Claim all
Duration
Appx. 2 months
Team members
1 UX designer, 1 UI artist, 1 UI programmer, 1 QA
Tools
Figma, Miro, Confluence, Jira
Challenge
UX efficiency vs. emotional reward
While designing the Bootcamp feature, I pointed out that making players manually claim rewards every time could cause repetitive fatigue from a UX standpoint and proposed a “Claim All” feature. However, others in the team had the assumption that pressing the Claim button each time enhanced the sense of achievement—requiring further persuasion to find balance.
D7 Retention hypothesis
Claim actions repeatedly occur throughout the play routine, especially in the transition phase from novice to expert players. This repetition was assumed to negatively affect D1, D3, and D7 retention by increasing friction and drop-off during early engagement.
Process
Discover
Self Diary Study & Journey Map
To validate the hypothesis, I conducted a self-initiated 7-day diary study and visualized the daily play routine in a user journey map to illustrate where claim fatigue occurs.
Validation from Real Player Data
The journey map influenced the UR team’s research plan after the soft launch, leading to two official diary studies with real players.

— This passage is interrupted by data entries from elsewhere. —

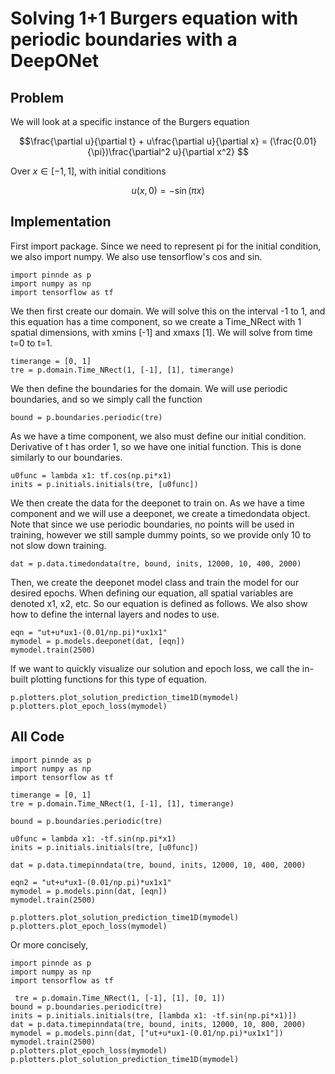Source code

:# Solving 1+1 Burgers equation with periodic boundaries with a DeepONet

## Problem
We will look at a specific instance of the Burgers equation

$$\frac{\partial u}{\partial t} + u\frac{\partial u}{\partial x} = (\frac{0.01}{\pi})\frac{\partial^2 u}{\partial x^2} $$

Over $x\in[-1,1]$, with initial conditions

$$u(x, 0) = -\sin(\pi x)$$

## Implementation
First import package. Since we need to represent pi for the initial condition, we also import numpy. We also use tensorflow's cos and sin.
    
    import pinnde as p
    import numpy as np
    import tensorflow as tf

We then first create our domain. We will solve this on the interval -1 to 1, and this equation has a time component, so
we create a Time_NRect with 1 spatial dimensions, with xmins [-1] and xmaxs [1]. We will solve
from time t=0 to t=1.

    timerange = [0, 1]
    tre = p.domain.Time_NRect(1, [-1], [1], timerange)

We then define the boundaries for the domain. We will use periodic boundaries, and so we simply call the function

    bound = p.boundaries.periodic(tre)

As we have a time component, we also must define our initial condition. Derivative of t has order 1, 
so we have one initial function. This is done similarly to our boundaries.

    u0func = lambda x1: tf.cos(np.pi*x1)
    inits = p.initials.initials(tre, [u0func])

We then create the data for the deeponet to train on. As we have a time component and we will use a deeponet, we create a timedondata object.
Note that since we use periodic boundaries, no points will be used in training, however we still sample dummy points, so we provide only 
10 to not slow down training.

    dat = p.data.timedondata(tre, bound, inits, 12000, 10, 400, 2000)

Then, we create the deeponet model class and train the model for our desired epochs. When defining our equation, all spatial variables are denoted
x1, x2, etc. So our equation is defined as follows. We also show how to define the internal layers and nodes to use.

    eqn = "ut+u*ux1-(0.01/np.pi)*ux1x1"
    mymodel = p.models.deeponet(dat, [eqn])
    mymodel.train(2500)

If we want to quickly visualize our solution and epoch loss, we call the in-built plotting functions for this type of equation.

    p.plotters.plot_solution_prediction_time1D(mymodel)
    p.plotters.plot_epoch_loss(mymodel)

## All Code

    import pinnde as p
    import numpy as np
    import tensorflow as tf

    timerange = [0, 1]
    tre = p.domain.Time_NRect(1, [-1], [1], timerange)

    bound = p.boundaries.periodic(tre)

    u0func = lambda x1: -tf.sin(np.pi*x1)
    inits = p.initials.initials(tre, [u0func])

    dat = p.data.timepinndata(tre, bound, inits, 12000, 10, 400, 2000)

    eqn2 = "ut+u*ux1-(0.01/np.pi)*ux1x1"
    mymodel = p.models.pinn(dat, [eqn])
    mymodel.train(2500)

    p.plotters.plot_solution_prediction_time1D(mymodel)
    p.plotters.plot_epoch_loss(mymodel)

Or more concisely,

    import pinnde as p
    import numpy as np
    import tensorflow as tf

     tre = p.domain.Time_NRect(1, [-1], [1], [0, 1])
    bound = p.boundaries.periodic(tre)
    inits = p.initials.initials(tre, [lambda x1: -tf.sin(np.pi*x1)])
    dat = p.data.timepinndata(tre, bound, inits, 12000, 10, 800, 2000)
    mymodel = p.models.pinn(dat, ["ut+u*ux1-(0.01/np.pi)*ux1x1"])
    mymodel.train(2500)
    p.plotters.plot_epoch_loss(mymodel)
    p.plotters.plot_solution_prediction_time1D(mymodel)

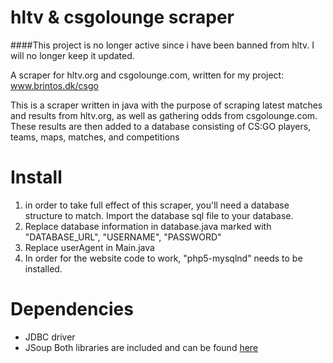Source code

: # hltv & csgolounge scraper
####This project is no longer active since i have been banned from hltv. I will no longer keep it updated.


A scraper for hltv.org and csgolounge.com, written for my project: www.brintos.dk/csgo



This is a scraper written in java with the purpose of scraping latest matches and results from hltv.org, 
as well as gathering odds from csgolounge.com. These results are then added to a database consisting of CS:GO players, teams, maps,
matches, and competitions




# Install
1. in order to take full effect of this scraper, you'll need a database structure to match. Import the database sql file to your database.
2. Replace database information in database.java marked with "DATABASE_URL", "USERNAME", "PASSWORD"
3. Replace userAgent in Main.java
4. In order for the website code to work, "php5-mysqlnd" needs to be installed.

# Dependencies
- JDBC driver
- JSoup
Both libraries are included and can be found [here](https://github.com/Shrewbi/hltv-Csgolounge-scraper/tree/master/brinbot/lib/)
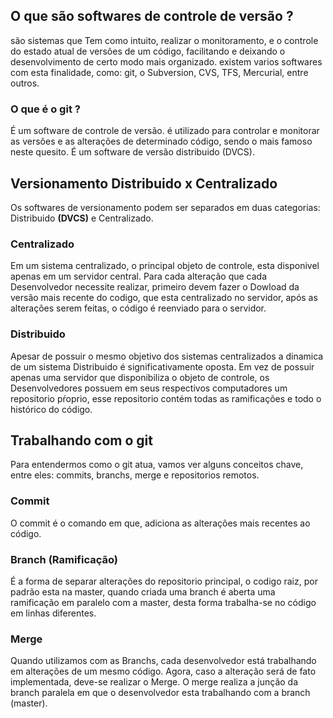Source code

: ## O que são softwares de controle de versão ?

<p>
são sistemas que Tem como intuito, realizar o monitoramento, e o controle
do estado atual de versões de um código, facilitando
e deixando o desenvolvimento de certo modo mais organizado.
existem varios softwares com esta finalidade, como:
git, o Subversion, CVS, TFS, Mercurial, entre outros.
</p>

### O que é o git ?

<p>
É um software de controle de versão. é utilizado para controlar e monitorar
as versões e as alterações de determinado código, sendo o mais famoso 
neste quesito. É um software de versão distribuido
(DVCS).
</p>

## Versionamento Distribuido x Centralizado

<p>Os softwares de versionamento podem ser separados em duas categorias: Distribuido <strong>(DVCS)</strong> e Centralizado. </p>


### Centralizado
<p>
Em um sistema centralizado, o principal 
objeto de controle, esta disponivel apenas em um servidor central. 
Para cada alteração que cada Desenvolvedor necessite realizar, primeiro
devem fazer o Dowload da versão mais recente do codigo, que esta centralizado
no servidor, após as alterações serem feitas, o código é reenviado para 
o servidor.
</p>

### Distribuido
<p>
Apesar de possuir o mesmo objetivo dos sistemas centralizados
a dinamica de um sistema Distribuido é significativamente oposta.
Em vez de possuir apenas uma servidor que disponibiliza o objeto
de controle, os Desenvolvedores possuem em seus respectivos computadores
um repositorio pŕoprio, esse repositorio contém todas as ramificações
e todo o histórico do código.
</p>

## Trabalhando com o git

<p>Para entendermos como o git atua, vamos ver alguns conceitos chave, entre
eles: commits, branchs, merge e repositorios remotos.</p>

### Commit

<p>O commit é o comando em que, adiciona as alterações mais recentes ao código.</p>


### Branch (Ramificação)
<p>
É a forma de separar alterações do repositorio principal,
o codigo raiz, por padrão esta na master, quando criada uma branch
é aberta uma ramificação em paralelo com a master, desta forma
trabalha-se no código em linhas diferentes.
</p>

### Merge

Quando utilizamos com as Branchs, cada desenvolvedor está
trabalhando em alterações de um mesmo código. Agora, caso
a alteração será de fato implementada, deve-se realizar o 
Merge. O merge realiza a junção da branch paralela em que 
o desenvolvedor esta trabalhando com a branch (master).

It revealed the assumption that players experience difficulty when claiming rewards.
Define
UX principle in gaming product
The smoother the control and routine surrounding core gameplay,
the deeper the player’s immersion and enjoyment
In R6M, How might we make gameplay loops feel seamless
so players stay fully immersed?
First journey map based on self-run diary study
The initial journey map clearly showed where claim interactions repeatedly interrupted player flow.
And it influenced UR team to conduct two rounds of diary studies for validation.

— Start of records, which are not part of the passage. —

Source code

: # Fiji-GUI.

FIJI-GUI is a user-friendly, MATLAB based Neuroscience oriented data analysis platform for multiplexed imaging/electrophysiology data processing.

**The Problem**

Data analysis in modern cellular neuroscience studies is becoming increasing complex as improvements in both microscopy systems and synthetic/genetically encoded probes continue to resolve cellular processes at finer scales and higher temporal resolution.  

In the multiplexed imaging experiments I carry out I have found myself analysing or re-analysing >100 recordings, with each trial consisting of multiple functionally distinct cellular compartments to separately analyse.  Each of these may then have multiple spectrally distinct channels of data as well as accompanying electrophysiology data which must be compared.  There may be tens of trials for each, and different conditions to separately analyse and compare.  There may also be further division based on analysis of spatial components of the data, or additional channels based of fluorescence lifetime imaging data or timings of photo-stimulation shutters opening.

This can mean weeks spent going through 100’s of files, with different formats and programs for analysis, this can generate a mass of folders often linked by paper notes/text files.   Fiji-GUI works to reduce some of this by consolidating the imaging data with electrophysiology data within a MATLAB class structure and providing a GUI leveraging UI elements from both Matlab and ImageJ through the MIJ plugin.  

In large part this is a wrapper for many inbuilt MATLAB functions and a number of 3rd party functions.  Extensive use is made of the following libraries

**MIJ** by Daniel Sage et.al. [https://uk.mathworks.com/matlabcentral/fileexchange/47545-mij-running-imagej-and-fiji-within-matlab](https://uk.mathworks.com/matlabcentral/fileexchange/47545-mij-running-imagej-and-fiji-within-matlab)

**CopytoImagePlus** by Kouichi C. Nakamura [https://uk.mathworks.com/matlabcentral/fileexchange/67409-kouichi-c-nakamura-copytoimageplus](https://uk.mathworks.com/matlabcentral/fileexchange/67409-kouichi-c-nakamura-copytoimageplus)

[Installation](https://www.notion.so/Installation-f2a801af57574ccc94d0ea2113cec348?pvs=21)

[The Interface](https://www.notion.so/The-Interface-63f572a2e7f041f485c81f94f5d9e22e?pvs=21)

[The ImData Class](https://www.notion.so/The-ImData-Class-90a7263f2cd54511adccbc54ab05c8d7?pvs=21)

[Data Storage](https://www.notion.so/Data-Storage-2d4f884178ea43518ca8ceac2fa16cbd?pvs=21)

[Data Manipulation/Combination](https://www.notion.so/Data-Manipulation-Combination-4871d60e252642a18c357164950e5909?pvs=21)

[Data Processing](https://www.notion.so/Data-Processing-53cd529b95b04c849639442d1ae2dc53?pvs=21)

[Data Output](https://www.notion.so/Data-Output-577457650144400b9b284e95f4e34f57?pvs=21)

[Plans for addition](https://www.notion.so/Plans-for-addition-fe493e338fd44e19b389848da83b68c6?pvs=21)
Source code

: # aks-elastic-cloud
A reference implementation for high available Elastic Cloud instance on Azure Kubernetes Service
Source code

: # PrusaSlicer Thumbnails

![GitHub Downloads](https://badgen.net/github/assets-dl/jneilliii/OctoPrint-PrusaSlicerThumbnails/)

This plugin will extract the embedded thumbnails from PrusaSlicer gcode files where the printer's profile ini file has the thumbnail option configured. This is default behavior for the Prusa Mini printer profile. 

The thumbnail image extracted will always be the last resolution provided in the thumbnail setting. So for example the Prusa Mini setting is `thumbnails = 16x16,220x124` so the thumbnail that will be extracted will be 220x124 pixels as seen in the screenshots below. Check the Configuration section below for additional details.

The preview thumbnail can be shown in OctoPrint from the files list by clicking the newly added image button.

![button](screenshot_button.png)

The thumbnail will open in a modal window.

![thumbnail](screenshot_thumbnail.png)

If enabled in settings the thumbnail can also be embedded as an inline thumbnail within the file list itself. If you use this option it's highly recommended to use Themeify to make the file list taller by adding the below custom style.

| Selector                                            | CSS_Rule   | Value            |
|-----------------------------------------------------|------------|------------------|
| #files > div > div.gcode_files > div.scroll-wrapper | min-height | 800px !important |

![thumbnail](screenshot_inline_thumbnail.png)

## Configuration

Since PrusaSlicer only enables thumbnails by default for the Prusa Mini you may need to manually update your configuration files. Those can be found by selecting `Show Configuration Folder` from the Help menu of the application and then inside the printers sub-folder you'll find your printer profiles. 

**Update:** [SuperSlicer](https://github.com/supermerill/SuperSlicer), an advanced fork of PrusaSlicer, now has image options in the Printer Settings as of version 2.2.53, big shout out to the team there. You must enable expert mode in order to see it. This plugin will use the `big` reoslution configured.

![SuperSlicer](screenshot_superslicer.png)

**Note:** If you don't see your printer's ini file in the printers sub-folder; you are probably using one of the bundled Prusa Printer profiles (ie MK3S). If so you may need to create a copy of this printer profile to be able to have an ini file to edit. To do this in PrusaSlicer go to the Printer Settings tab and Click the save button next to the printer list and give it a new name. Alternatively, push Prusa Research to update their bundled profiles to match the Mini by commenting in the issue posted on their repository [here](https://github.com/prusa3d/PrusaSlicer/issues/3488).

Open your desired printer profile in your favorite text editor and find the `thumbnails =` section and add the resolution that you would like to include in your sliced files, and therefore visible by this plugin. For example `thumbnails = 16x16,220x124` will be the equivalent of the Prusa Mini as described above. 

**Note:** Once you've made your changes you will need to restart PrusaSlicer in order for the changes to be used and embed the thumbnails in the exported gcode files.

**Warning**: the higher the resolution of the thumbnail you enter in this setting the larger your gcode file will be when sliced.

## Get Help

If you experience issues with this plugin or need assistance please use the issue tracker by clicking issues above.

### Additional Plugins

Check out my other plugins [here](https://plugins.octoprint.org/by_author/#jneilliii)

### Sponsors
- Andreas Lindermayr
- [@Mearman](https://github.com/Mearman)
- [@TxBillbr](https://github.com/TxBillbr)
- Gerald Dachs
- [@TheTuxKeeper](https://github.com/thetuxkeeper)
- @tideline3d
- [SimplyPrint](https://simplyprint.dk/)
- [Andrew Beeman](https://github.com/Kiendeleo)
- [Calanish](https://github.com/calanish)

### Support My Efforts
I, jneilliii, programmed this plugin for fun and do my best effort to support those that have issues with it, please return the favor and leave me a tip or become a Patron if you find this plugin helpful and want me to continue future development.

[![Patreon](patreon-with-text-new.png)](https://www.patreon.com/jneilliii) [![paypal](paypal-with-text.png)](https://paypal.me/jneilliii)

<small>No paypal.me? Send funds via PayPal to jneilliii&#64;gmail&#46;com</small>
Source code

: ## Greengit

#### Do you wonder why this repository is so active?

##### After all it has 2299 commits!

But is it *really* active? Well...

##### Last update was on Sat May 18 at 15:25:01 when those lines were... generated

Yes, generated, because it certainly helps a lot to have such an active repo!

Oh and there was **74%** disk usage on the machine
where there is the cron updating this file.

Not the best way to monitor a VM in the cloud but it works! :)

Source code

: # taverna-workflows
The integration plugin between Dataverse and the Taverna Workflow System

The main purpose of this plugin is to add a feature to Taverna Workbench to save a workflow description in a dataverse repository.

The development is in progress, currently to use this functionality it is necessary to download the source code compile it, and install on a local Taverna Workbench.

Second & Third Journey Maps — Bootcamp feature & Soft Launch Builds
Subsequent journey maps based on Bootcamp and Soft Launch builds revealed
that manual claim interactions were consistently one of the top-reported pain points across players.
Comparative Benchmarking — AAA Mobile Titles
By reviewing the reward collection flows of leading AAA mobile games,
I confirmed that the "Claim All" is a standardized convenience function proven to address similar UX challenges effectively.

Design
Define
When players tap the 'Claim all' button, then they get every eligible rewards at once.
User flow & Tap density
Assumed generic routine of an average D3 player
Feature highlights
Consistent placement of “Claim All” button
across all reward screens
Reward-claimable screens were categorized by pattern, and guidelines with screen type were defined for consistent interactions.
It improves player experience consistency while also considering development efficiency, and serves as a clear guideline for future design decisions.
Unified hierarchy · sequence · visual feedback
for reward-claim flows by item type
By defining guidelines for reward-claim sequences per item type, I established a consistent and predictable flow.
Players can recognize reward type they’re receiving even before claiming it. It also minimizes edge cases and supports technical optimization.
Fast skip available at any point in reward-claim flow
Players can tap to skip at any stage of the reward-claim flow. Since claiming all type of rewards at once can result in long sequences, it can reduce repetitive fatigue of control for players.
Validate
-
Anticipated that no similar fatigue issues will reappear in subsequent UR testing.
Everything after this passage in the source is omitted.